Collected data:

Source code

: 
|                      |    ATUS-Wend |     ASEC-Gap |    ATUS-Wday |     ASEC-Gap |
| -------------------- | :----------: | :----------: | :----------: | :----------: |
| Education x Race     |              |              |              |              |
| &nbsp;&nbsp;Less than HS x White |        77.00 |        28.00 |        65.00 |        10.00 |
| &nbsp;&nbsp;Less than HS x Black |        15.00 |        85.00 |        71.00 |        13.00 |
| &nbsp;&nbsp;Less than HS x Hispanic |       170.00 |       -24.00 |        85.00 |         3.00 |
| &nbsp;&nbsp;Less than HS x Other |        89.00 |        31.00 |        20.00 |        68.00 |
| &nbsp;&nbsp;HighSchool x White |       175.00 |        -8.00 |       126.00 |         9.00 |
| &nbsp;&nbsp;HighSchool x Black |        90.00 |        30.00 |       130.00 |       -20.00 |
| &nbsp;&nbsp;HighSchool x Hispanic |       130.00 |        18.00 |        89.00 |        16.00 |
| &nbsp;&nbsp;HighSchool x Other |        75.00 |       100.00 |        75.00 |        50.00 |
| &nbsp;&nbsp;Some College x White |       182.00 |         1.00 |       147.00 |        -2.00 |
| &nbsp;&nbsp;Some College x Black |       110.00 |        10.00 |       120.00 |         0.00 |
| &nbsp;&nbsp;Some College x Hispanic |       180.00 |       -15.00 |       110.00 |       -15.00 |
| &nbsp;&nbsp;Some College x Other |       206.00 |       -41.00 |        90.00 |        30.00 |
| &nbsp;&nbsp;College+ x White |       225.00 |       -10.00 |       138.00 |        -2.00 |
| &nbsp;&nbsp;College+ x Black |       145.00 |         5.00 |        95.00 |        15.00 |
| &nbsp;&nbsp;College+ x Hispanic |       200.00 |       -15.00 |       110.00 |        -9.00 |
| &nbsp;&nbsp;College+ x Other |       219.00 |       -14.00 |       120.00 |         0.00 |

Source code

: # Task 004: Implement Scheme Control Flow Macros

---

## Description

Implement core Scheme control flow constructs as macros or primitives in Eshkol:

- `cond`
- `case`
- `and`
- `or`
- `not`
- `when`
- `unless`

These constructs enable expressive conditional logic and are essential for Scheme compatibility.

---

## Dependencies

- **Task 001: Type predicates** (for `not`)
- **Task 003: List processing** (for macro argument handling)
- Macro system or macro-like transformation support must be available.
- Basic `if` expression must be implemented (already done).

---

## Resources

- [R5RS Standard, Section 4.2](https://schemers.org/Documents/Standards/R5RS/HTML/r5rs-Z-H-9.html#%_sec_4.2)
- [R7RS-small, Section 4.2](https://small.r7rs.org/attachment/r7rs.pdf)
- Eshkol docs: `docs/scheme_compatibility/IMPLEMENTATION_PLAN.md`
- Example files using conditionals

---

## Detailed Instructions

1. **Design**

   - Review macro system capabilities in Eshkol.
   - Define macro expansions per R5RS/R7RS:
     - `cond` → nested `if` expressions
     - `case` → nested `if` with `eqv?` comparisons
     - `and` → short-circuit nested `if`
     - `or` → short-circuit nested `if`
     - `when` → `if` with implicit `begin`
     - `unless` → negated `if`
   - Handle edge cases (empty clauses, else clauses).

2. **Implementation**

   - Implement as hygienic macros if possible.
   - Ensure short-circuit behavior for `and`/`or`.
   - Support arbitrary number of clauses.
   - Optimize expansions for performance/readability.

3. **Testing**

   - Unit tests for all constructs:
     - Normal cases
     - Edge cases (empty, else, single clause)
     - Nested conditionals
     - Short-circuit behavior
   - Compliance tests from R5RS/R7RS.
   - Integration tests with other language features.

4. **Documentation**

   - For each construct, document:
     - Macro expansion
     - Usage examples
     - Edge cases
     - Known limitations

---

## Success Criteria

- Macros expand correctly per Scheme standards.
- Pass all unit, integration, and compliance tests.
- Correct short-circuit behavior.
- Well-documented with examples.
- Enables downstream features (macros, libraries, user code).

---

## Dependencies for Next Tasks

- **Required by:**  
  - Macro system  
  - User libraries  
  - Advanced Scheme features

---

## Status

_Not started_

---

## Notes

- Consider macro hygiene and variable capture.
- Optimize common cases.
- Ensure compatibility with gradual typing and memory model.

==

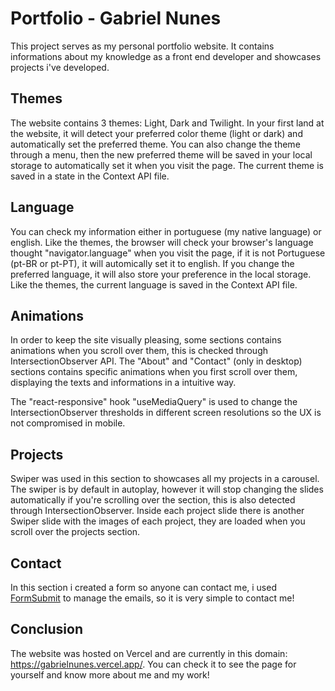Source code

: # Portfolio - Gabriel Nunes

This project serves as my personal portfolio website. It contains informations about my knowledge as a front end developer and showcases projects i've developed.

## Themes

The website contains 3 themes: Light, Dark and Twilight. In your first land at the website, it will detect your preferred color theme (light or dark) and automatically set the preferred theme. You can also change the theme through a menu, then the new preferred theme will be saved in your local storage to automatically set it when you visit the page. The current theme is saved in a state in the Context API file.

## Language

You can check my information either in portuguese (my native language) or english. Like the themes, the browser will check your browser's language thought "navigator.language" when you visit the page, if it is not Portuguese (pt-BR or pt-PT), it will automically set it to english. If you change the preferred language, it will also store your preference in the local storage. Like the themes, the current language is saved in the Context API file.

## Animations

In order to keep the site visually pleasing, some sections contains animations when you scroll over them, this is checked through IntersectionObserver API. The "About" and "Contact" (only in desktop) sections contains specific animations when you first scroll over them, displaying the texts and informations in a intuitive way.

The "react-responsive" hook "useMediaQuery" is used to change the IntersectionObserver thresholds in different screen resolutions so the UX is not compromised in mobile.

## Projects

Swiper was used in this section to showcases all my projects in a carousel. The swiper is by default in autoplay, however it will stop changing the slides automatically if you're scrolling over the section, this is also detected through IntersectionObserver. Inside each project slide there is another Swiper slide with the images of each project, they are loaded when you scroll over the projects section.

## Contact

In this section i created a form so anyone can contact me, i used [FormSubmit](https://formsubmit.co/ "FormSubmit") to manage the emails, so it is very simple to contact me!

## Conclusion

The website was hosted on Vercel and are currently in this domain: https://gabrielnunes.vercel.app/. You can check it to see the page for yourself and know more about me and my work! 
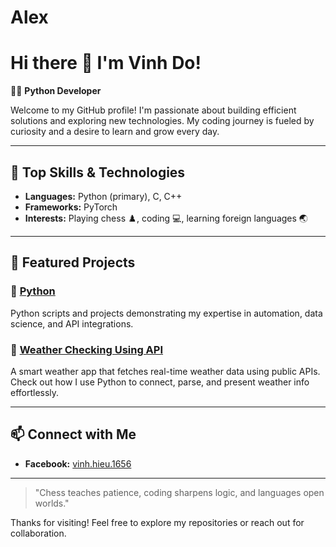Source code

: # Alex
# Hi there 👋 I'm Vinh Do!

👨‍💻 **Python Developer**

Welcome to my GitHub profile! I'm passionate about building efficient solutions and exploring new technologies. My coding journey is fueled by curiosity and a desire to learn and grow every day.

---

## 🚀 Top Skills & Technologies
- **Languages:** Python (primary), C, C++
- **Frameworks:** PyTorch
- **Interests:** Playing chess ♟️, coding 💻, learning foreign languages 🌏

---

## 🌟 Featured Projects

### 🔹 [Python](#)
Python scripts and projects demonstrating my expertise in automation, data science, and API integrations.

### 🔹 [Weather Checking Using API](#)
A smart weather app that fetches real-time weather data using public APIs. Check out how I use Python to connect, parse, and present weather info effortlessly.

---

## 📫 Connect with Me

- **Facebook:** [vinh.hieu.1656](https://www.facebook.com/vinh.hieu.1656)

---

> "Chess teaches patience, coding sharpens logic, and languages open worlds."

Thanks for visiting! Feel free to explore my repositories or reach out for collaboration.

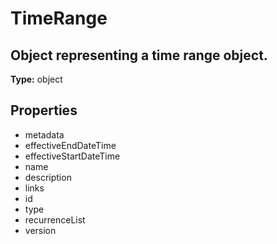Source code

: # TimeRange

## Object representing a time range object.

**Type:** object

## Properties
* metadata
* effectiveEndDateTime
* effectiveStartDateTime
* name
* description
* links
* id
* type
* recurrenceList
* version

**Required action:** Pick out the lines above that hold the string "object" and show them.

**Result:**
## Object representing a time range object.
**Type:** object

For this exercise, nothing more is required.